Exercise objective:
Using the listing that follows, return every line with the word "working".

Data supplied:
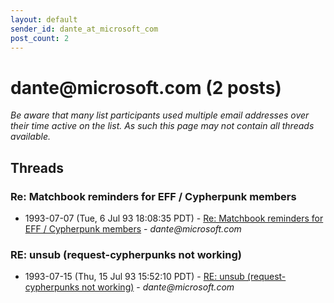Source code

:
 ```yaml
---
layout: default
sender_id: dante_at_microsoft_com
post_count: 2
---
```


# dante<span>@</span>microsoft.com (2 posts)

_Be aware that many list participants used multiple email addresses over their time active on the list. As such this page may not contain all threads available._

## Threads

### Re: Matchbook reminders for EFF / Cypherpunk members
+ 1993-07-07 (Tue, 6 Jul 93 18:08:35 PDT) - [Re: Matchbook reminders for EFF / Cypherpunk members](/archive/1993/07/cd665266529ac2e25bb8a7bda9923c2a8ae2d4fa5d6c27662a4cb93fb38021f8) - _dante@microsoft.com_

### RE: unsub (request-cypherpunks not working)
+ 1993-07-15 (Thu, 15 Jul 93 15:52:10 PDT) - [RE: unsub (request-cypherpunks not working)](/archive/1993/07/73667be4f9d1d7facf3d9c1c4fbca86c9b7e80aa6283d42b53ccff4f1c4a3969) - _dante@microsoft.com_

Answer to the problem:
### RE: unsub (request-cypherpunks not working)
+ 1993-07-15 (Thu, 15 Jul 93 15:52:10 PDT) - [RE: unsub (request-cypherpunks not working)](/archive/1993/07/73667be4f9d1d7facf3d9c1c4fbca86c9b7e80aa6283d42b53ccff4f1c4a3969) - _dante@microsoft.com_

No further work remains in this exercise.